Stored items from a collection
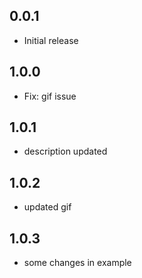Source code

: ## 0.0.1

- Initial release 

## 1.0.0
- Fix: gif issue

## 1.0.1
- description updated

## 1.0.2
- updated gif 

## 1.0.3
- some changes in example
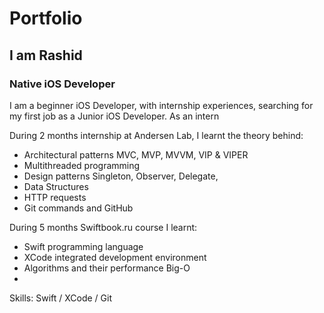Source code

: # Portfolio
## I am Rashid
### Native iOS Developer

I am a beginner iOS Developer, with internship experiences, searching for my first job as a Junior iOS Developer. As an intern

During 2 months internship at Andersen Lab, I learnt the theory behind:

- Architectural patterns MVC, MVP, MVVM, VIP & VIPER
- Multithreaded programming
- Design patterns Singleton, Observer, Delegate, 
- Data Structures
- HTTP requests
- Git commands and GitHub

During 5 months Swiftbook.ru course I learnt:

- Swift programming language
- XCode integrated development environment
- Algorithms and their performance Big-O
- 


Skills: Swift / XCode / Git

__Task description__: Print exactly the lines that run from the line containing "During 2 months" to the end of the data, both ends included.

__Solution for this task__:
During 2 months internship at Andersen Lab, I learnt the theory behind:

- Architectural patterns MVC, MVP, MVVM, VIP & VIPER
- Multithreaded programming
- Design patterns Singleton, Observer, Delegate, 
- Data Structures
- HTTP requests
- Git commands and GitHub

During 5 months Swiftbook.ru course I learnt:

- Swift programming language
- XCode integrated development environment
- Algorithms and their performance Big-O
- 


Skills: Swift / XCode / Git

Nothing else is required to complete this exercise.